Lorsque l’on joue avec un chœur, la majeure partie du répertoire tourne toujours autour des messes, des Stabat Mater, des Oratorios… Tous les compositeurs ont écrit pour Dieu, pour la foi, pour l’église. Bach écrivait par conviction et Mozart pour gagner sa vie, mais tous ont une partie de leurs compositions dédiée au sacré. Il faut savoir qu’à l’époque de leurs compositions, ces œuvres étaient destinées à l’office et non aux concerts. Harmoniquement, rythmiquement, que l’on croît ou pas, la foi est perceptible dans ces œuvres d’une profondeur inouïe. Personnellement, même si ma croyance reste limitée, pouvoir interpréter de tels chefs-d’œuvre de la musique sacrée me touche très profondément.

Aborde t-on une œuvre sacrée différemment d’une œuvre profane ?

Je dirai que la différence dans l’approche est un peu celle qui existe entre une pièce comique et une tragédie. Le premier guide reste immuablement la partition. Tout d’abord, je découvre l’œuvre, je m’en imprègne. En tant que chef, il faut savoir que lorsque je dirige une œuvre et que je l’accompagne de la lecture de la partition à la représentation scénique, c’est un peu comme si je l’avais écrite moi-même. Lorsque je suis en concert avec l’orchestre, le chœur, je m’accapare l’œuvre. C’est un sentiment très étrange ! En cela, je n’ai jamais eu, comme d’autres chefs d’orchestres ou d’interprètes, besoin de passer à la composition pour combler un quelconque manque. Je ne ressens aucune frustration artistique en jouant les œuvres des autres. J’y trouve une réelle plénitude et je ne souffre aucunement de ne pas en être le créateur.

Fauré, Duruflé, Poulenc, Henri Tomasi ou Guy Ropartz que peu connaissent, il semble que vous vouiez une véritable admiration aux compositeurs français du XIXe à la fin du XXe siècle !

Je trouve dommage que, dans notre pays, on ne fasse pas assez attention à notre patrimoine qui est pourtant magnifique. À Salzbourg, vous jouez de la musique Allemande ou Autrichienne. Les gens sont fiers de leur patrimoine À l’opposé, en hexagone, on chante tout sauf de la musique française. Comment en effet expliquer qu’à part Ravel et Debussy, nos grands chefs ne s’intéressent pour ainsi dire pas au répertoire admirable et conséquent laissé par des compositeurs français qui, eux aussi, ont marqué de leur empreinte l’histoire de la musique ? J’avoue que c’est une attitude que j’ai du mal à comprendre ! Quel serait mon intérêt d’enregistrer une énième version du requiem de Mozart ou de la cinquième de Beethoven alors que les plus grands chefs les ont déjà gravés sur disques à de nombreuses reprises ? C’est aussi de notre devoir de ressortir des tiroirs des œuvres oubliées pour leur redonner vie.
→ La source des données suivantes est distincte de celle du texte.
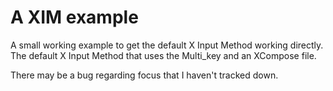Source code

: # A XIM example
A small working example to get the default X Input Method working directly.
The default X Input Method that uses the Multi_key and an XCompose file.

There may be a bug regarding focus that I haven't tracked down.

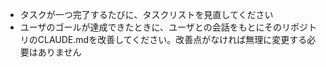 - タスクが一つ完了するたびに、タスクリストを見直してください
- ユーザのゴールが達成できたときに、ユーザとの会話をもとにそのリポジトリのCLAUDE.mdを改善してください。改善点がなければ無理に変更する必要はありません
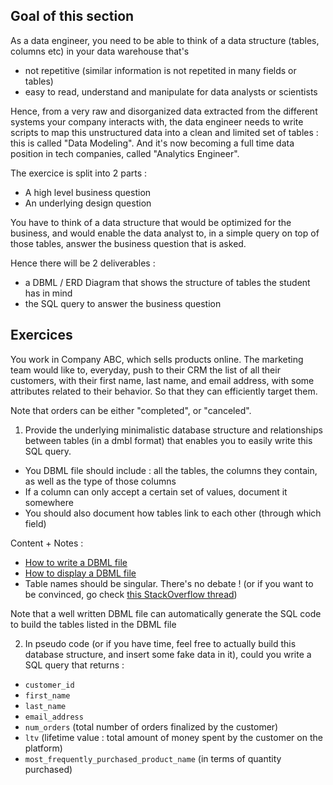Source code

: ## Goal of this section

As a data engineer, you need to be able to think of a data structure (tables, columns etc) in your data warehouse that's 
- not repetitive (similar information is not repetited in many fields or tables)
- easy to read, understand and manipulate for data analysts or scientists

Hence, from a very raw and disorganized data extracted from the different systems your company interacts with, the data engineer needs to write scripts to map this unstructured data into a clean and limited set of tables : this is called "Data Modeling". And it's now becoming a full time data position in tech companies, called "Analytics Engineer".

The exercice is split into 2 parts : 
- A high level business question
- An underlying design question

You have to think of a data structure that would be optimized for the business, and would enable the data analyst to, in a simple query on top of those tables, answer the business question that is asked. 

Hence there will be 2 deliverables : 
- a DBML / ERD Diagram that shows the structure of tables the student has in mind
- the SQL query to answer the business question

## Exercices

You work in Company ABC, which sells products online. The marketing team would like to, everyday, push to their CRM the list of all their customers, with their first name, last name, and email address, with some attributes related to their behavior. So that they can efficiently target them.

Note that orders can be either "completed", or "canceled".

1. Provide the underlying minimalistic database structure and relationships between tables (in a dmbl format) that enables you to easily write this SQL query. 
  - You DBML file should include : all the tables, the columns they contain, as well as the type of those columns
  - If a column can only accept a certain set of values, document it somewhere
  - You should also document how tables link to each other (through which field)

Content + Notes : 
  - [How to write a DBML file](https://www.dbml.org/docs/#table-alias)
  - [How to display a DBML file](https://www.dbml.org/home/#what-can-i-do-now)
  - Table names should be singular. There's no debate ! (or if you want to be convinced, go check [this StackOverflow thread](https://stackoverflow.com/questions/338156/table-naming-dilemma-singular-vs-plural-names)) 

Note that a well written DBML file can automatically generate the SQL code to build the tables listed in the DBML file

2. In pseudo code (or if you have time, feel free to actually build this database structure, and insert some fake data in it), could you write a SQL query that returns : 
- `customer_id` 
- `first_name` 
- `last_name`
- `email_address`
- `num_orders` (total number of orders finalized by the customer)
- `ltv` (lifetime value : total amount of money spent by the customer on the platform)
- `most_frequently_purchased_product_name` (in terms of quantity purchased)


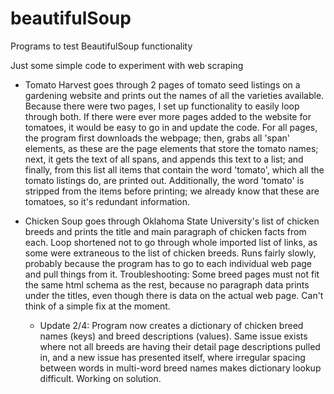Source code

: # beautifulSoup
Programs to test BeautifulSoup functionality

Just some simple code to experiment with web scraping

- Tomato Harvest goes through 2 pages of tomato seed listings on a gardening website and prints out the names of all the varieties available. Because there were two pages, I set up functionality to easily loop through both. If there were ever more pages added to the website for tomatoes, it would be easy to go in and update the code. For all pages, the program first downloads the webpage; then, grabs all 'span' elements, as these are the page elements that store the tomato names; next, it gets the text of all spans, and appends this text to a list; and finally, from this list all items that contain the word 'tomato', which all the tomato listings do, are printed out. Additionally, the word 'tomato' is stripped from the items before printing; we already know that these are tomatoes, so it's redundant information. 

- Chicken Soup goes through Oklahoma State University's list of chicken breeds and prints the title and main paragraph of chicken facts from each. Loop shortened not to go through whole imported list of links, as some were extraneous to the list of chicken breeds. Runs fairly slowly, probably because the program has to go to each individual web page and pull things from it. Troubleshooting: Some breed pages must not fit the same html schema as the rest, because no paragraph data prints under the titles, even though there is data on the actual web page. Can't think of a simple fix at the moment.
  - Update 2/4: Program now creates a dictionary of chicken breed names (keys) and breed descriptions (values). Same issue exists where not all breeds are having their detail page descriptions pulled in, and a new issue has presented itself, where irregular spacing between words in multi-word breed names makes dictionary lookup difficult. Working on solution.
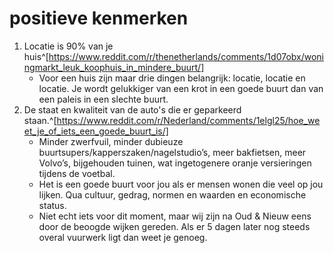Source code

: # positieve kenmerken
1. Locatie is 90% van je huis^[https://www.reddit.com/r/thenetherlands/comments/1d07obx/woningmarkt_leuk_koophuis_in_mindere_buurt/]
   - Voor een huis zijn maar drie dingen belangrijk: locatie, locatie en locatie. Je wordt gelukkiger van een krot in een goede buurt dan van een paleis in een slechte buurt. 
2. De staat en kwaliteit van de auto's die er geparkeerd staan.^[https://www.reddit.com/r/Nederland/comments/1elgl25/hoe_weet_je_of_iets_een_goede_buurt_is/]
   - Minder zwerfvuil, minder dubieuze buurtsupers/kapperszaken/nagelstudio’s, meer bakfietsen, meer Volvo’s, bijgehouden tuinen, wat ingetogenere oranje versieringen tijdens de voetbal.
   - Het is een goede buurt voor jou als er mensen wonen die veel op jou lijken. Qua cultuur, gedrag, normen en waarden en economische status.
   - Niet echt iets voor dit moment, maar wij zijn na Oud & Nieuw eens door de beoogde wijken gereden. Als er 5 dagen later nog steeds overal vuurwerk ligt dan weet je genoeg.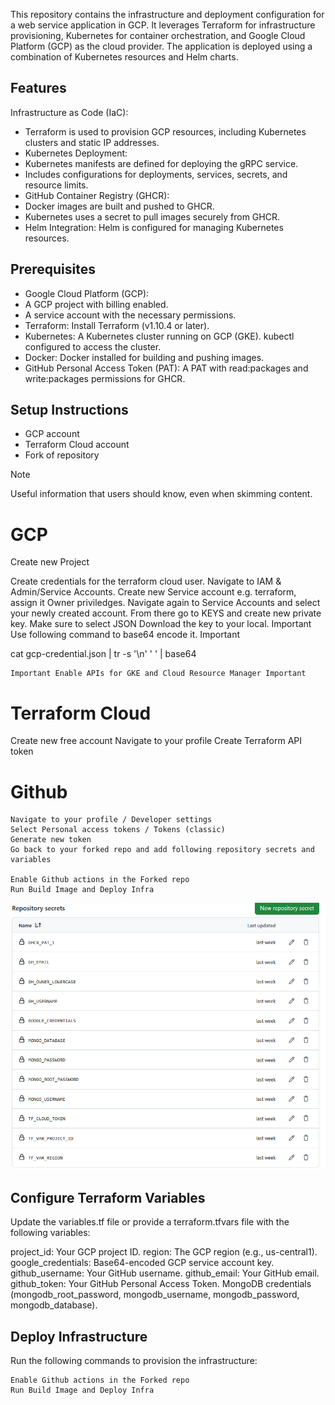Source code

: This repository contains the infrastructure and deployment configuration for a web service application in GCP. It leverages Terraform for infrastructure provisioning, Kubernetes for container orchestration, and Google Cloud Platform (GCP) as the cloud provider. The application is deployed using a combination of Kubernetes resources and Helm charts.

## Features
Infrastructure as Code (IaC):
- Terraform is used to provision GCP resources, including Kubernetes clusters and static IP addresses.
- Kubernetes Deployment:
- Kubernetes manifests are defined for deploying the gRPC service.
- Includes configurations for deployments, services, secrets, and resource limits.
- GitHub Container Registry (GHCR):
- Docker images are built and pushed to GHCR.
- Kubernetes uses a secret to pull images securely from GHCR.
- Helm Integration: Helm is configured for managing Kubernetes resources.


## Prerequisites
- Google Cloud Platform (GCP):
- A GCP project with billing enabled.
- A service account with the necessary permissions.
- Terraform: Install Terraform (v1.10.4 or later).
- Kubernetes: A Kubernetes cluster running on GCP (GKE). kubectl configured to access the cluster.
- Docker: Docker installed for building and pushing images.
- GitHub Personal Access Token (PAT): A PAT with read:packages and write:packages permissions for GHCR.

## Setup Instructions
- GCP account
- Terraform Cloud account
- Fork of repository
> [!NOTE]
> Useful information that users should know, even when skimming content.

# GCP

Create new Project

Create credentials for the terraform cloud user. Navigate to IAM & Admin/Service Accounts. Create new Service account e.g. terraform, assign it Owner priviledges. Navigate again to Service Accounts and select your newly created account. From there go to KEYS and create new private key. Make sure to select JSON Download the key to your local. Important Use following command to base64 encode it. Important

  cat gcp-credential.json | tr -s '\n' ' ' | base64

    Important Enable APIs for GKE and Cloud Resource Manager Important

# Terraform Cloud

Create new free account
Navigate to your profile
Create Terraform API token


# Github

    Navigate to your profile / Developer settings
    Select Personal access tokens / Tokens (classic)
    Generate new token
    Go back to your forked repo and add following repository secrets and variables

    Enable Github actions in the Forked repo
    Run Build Image and Deploy Infra
![alt text](image.png)

## Configure Terraform Variables
Update the variables.tf file or provide a terraform.tfvars file with the following variables:

project_id: Your GCP project ID.
region: The GCP region (e.g., us-central1).
google_credentials: Base64-encoded GCP service account key.
github_username: Your GitHub username.
github_email: Your GitHub email.
github_token: Your GitHub Personal Access Token.
MongoDB credentials (mongodb_root_password, mongodb_username, mongodb_password, mongodb_database).

## Deploy Infrastructure
Run the following commands to provision the infrastructure:

    Enable Github actions in the Forked repo
    Run Build Image and Deploy Infra
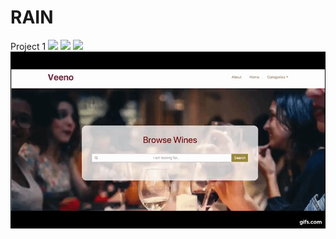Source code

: # RAIN
Project 1
<img src="/assets/img/num1.gif">
<img src="/assets/img/num2.gif">
<img src="/assets/img/num3.gif">
<img src="/assets/img/num4.gif">
         
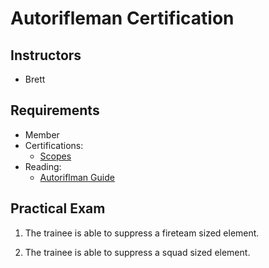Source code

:# Autorifleman Certification

## Instructors

- Brett

## Requirements

- Member
- Certifications:
  - [Scopes](guides/scopes.md)
- Reading:
  - [Autoriflman Guide](guides/autorifleman.md)

## Practical Exam

1. The trainee is able to suppress a fireteam sized element.

2. The trainee is able to suppress a squad sized element.
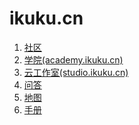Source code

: ikuku.cn
========

1. [社区](https://github.com/caadxyz/ikuku.cn/wiki/community)  
2. [学院(academy.ikuku.cn)](https://github.com/caadxyz/ikuku.cn/wiki/academy)   
3. [云工作室(studio.ikuku.cn)](https://github.com/caadxyz/ikuku.cn/wiki/studio)     
4. [问答](http://wenda.ikuku.cn/)     
5. [地图](http://www.ikuku.cn/map.php)   
6. [手册](https://www.gitbook.com/book/mahaidong/ikuku-cn/details)
 
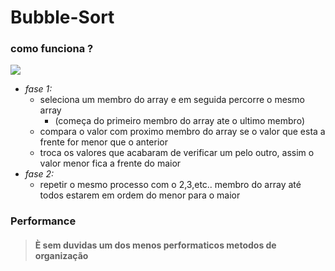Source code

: # Bubble-Sort

### como funciona ?

<img src="https://atomiclotus.net/wp-content/uploads/2020/03/bubble-sort.png">

- _fase 1:_
  - seleciona um membro do array e em seguida percorre o mesmo array
    - (começa do primeiro membro do array ate o ultimo membro)
  - compara o valor com proximo membro do array se o valor que esta a frente for menor que o anterior
  - troca os valores que acabaram de verificar um pelo outro, assim o valor menor fica a frente do maior
- _fase 2:_
  - repetir o mesmo processo com o 2,3,etc.. membro do array até todos estarem em ordem do menor para o maior

### Performance

> #### È sem duvidas um dos menos performaticos metodos de organização
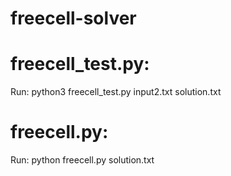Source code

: # freecell-solver

# freecell_test.py:
Run:
python3 freecell_test.py input2.txt solution.txt

# freecell.py:
Run:
python freecell.py solution.txt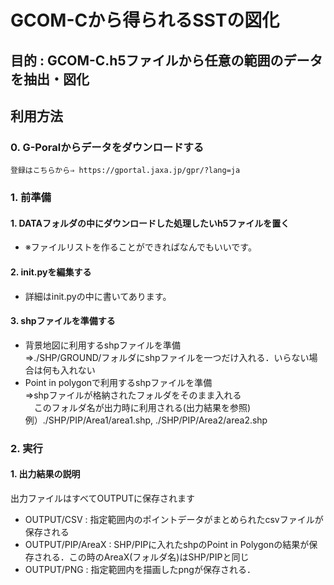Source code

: # GCOM-Cから得られるSSTの図化
## 目的 : GCOM-C.h5ファイルから任意の範囲のデータを抽出・図化

## 利用方法
### 0. G-Poralからデータをダウンロードする   
	登録はこちらから⇒ https://gportal.jaxa.jp/gpr/?lang=ja  

### 1. 前準備  
#### 1. DATAフォルダの中にダウンロードした処理したいh5ファイルを置く   
- ※ファイルリストを作ることができればなんでもいいです。   
#### 2. init.pyを編集する   
- 詳細はinit.pyの中に書いてあります。  
#### 3. shpファイルを準備する  
- 背景地図に利用するshpファイルを準備  
	⇒./SHP/GROUND/フォルダにshpファイルを一つだけ入れる．いらない場合は何も入れない  
- Point in polygonで利用するshpファイルを準備  
	⇒shpファイルが格納されたフォルダをそのまま入れる  
	　このフォルダ名が出力時に利用される(出力結果を参照)  
		例）./SHP/PIP/Area1/area1.shp, ./SHP/PIP/Area2/area2.shp  

### 2. 実行
#### 1. 出力結果の説明  
出力ファイルはすべてOUTPUTに保存されます  
- OUTPUT/CSV       : 指定範囲内のポイントデータがまとめられたcsvファイルが保存される
- OUTPUT/PIP/AreaX : SHP/PIPに入れたshpのPoint in Polygonの結果が保存される．この時のAreaX(フォルダ名)はSHP/PIPと同じ
- OUTPUT/PNG       : 指定範囲内を描画したpngが保存される．













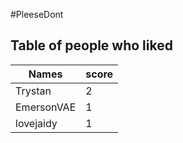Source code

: #PleeseDont
## Table of people who liked
Names | score
--- | ---
Trystan | 2
EmersonVAE | 1
lovejaidy | 1
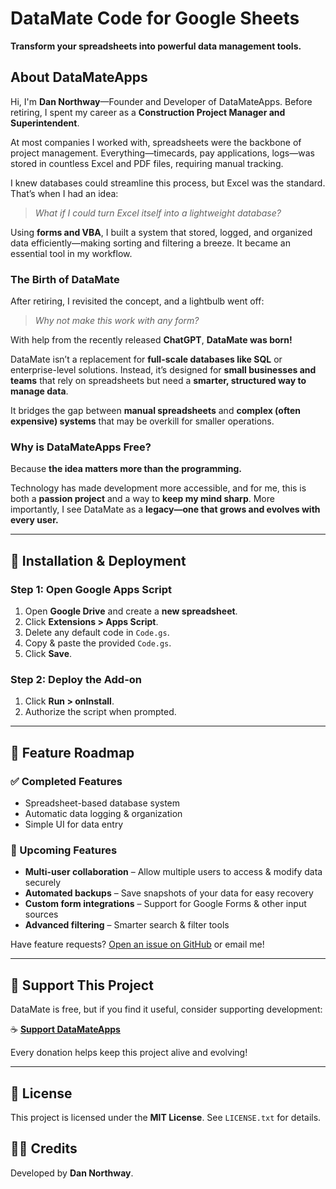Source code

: # DataMate Code for Google Sheets  
**Transform your spreadsheets into powerful data management tools.**  

## About DataMateApps  
Hi, I'm **Dan Northway**—Founder and Developer of DataMateApps. Before retiring, I spent my career as a **Construction Project Manager and Superintendent**.  

At most companies I worked with, spreadsheets were the backbone of project management. Everything—timecards, pay applications, logs—was stored in countless Excel and PDF files, requiring manual tracking.  

I knew databases could streamline this process, but Excel was the standard. That’s when I had an idea:  
> *What if I could turn Excel itself into a lightweight database?*  

Using **forms and VBA**, I built a system that stored, logged, and organized data efficiently—making sorting and filtering a breeze. It became an essential tool in my workflow.  

### The Birth of DataMate  
After retiring, I revisited the concept, and a lightbulb went off:  
> *Why not make this work with any form?*  

With help from the recently released **ChatGPT**, **DataMate was born!**  

DataMate isn’t a replacement for **full-scale databases like SQL** or enterprise-level solutions. Instead, it’s designed for **small businesses and teams** that rely on spreadsheets but need a **smarter, structured way to manage data**.  

It bridges the gap between **manual spreadsheets** and **complex (often expensive) systems** that may be overkill for smaller operations.  

### Why is DataMateApps Free?  
Because **the idea matters more than the programming.**  

Technology has made development more accessible, and for me, this is both a **passion project** and a way to **keep my mind sharp**. More importantly, I see DataMate as a **legacy—one that grows and evolves with every user.**  

---

## 🚀 Installation & Deployment  

### Step 1: Open Google Apps Script  
1. Open **Google Drive** and create a **new spreadsheet**.  
2. Click **Extensions > Apps Script**.  
3. Delete any default code in `Code.gs`.  
4. Copy & paste the provided `Code.gs`.  
5. Click **Save**.  

### Step 2: Deploy the Add-on  
1. Click **Run > onInstall**.  
2. Authorize the script when prompted.  

---

## 🔮 Feature Roadmap  

### ✅ Completed Features  
- Spreadsheet-based database system  
- Automatic data logging & organization  
- Simple UI for data entry  

### 🚧 Upcoming Features  
- **Multi-user collaboration** – Allow multiple users to access & modify data securely  
- **Automated backups** – Save snapshots of your data for easy recovery  
- **Custom form integrations** – Support for Google Forms & other input sources  
- **Advanced filtering** – Smarter search & filter tools  

Have feature requests? [Open an issue on GitHub](https://github.com/your-repo/issues) or email me!  

---

## 💙 Support This Project  

DataMate is free, but if you find it useful, consider supporting development:  

☕ [**Support DataMateApps**](https://datamateapp.github.io/Donate%205%20per%20mo.html)  

Every donation helps keep this project alive and evolving!  

---

## 📜 License  
This project is licensed under the **MIT License**. See `LICENSE.txt` for details.  

## 👨‍💻 Credits  
Developed by **Dan Northway**.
Vous avez d’ailleurs enregistré l’intégral de Guy Ropartz. Un choix quelque peu hors des sentiers battus !

Seul Michel Plasson à Toulouse a développé le répertoire Français ! Personnellement, j’aime fouiller chez les marchands de musique ou dans les bibliothèques pour découvrir des œuvres ou encore les faire renaître. C’est comme cela qu’un jour, en fouillant, je suis tombé sur le requiem de Guy Ropartz. En rentrant chez moi, je me suis précipité sur le piano et j’ai été frappé par la beauté de cette œuvre, sa grande force émotionnelle. Je me suis donc penché sur l’œuvre complète de ce compositeur oublié et j’ai réussi à persuader une maison de disques d’enregistrer l’intégral de Ropartz. J’aimerais tant que le chœur de radio France ouvre son répertoire à ces compositeurs qui méritent autant que Fauré d’être reconnu par le grand public.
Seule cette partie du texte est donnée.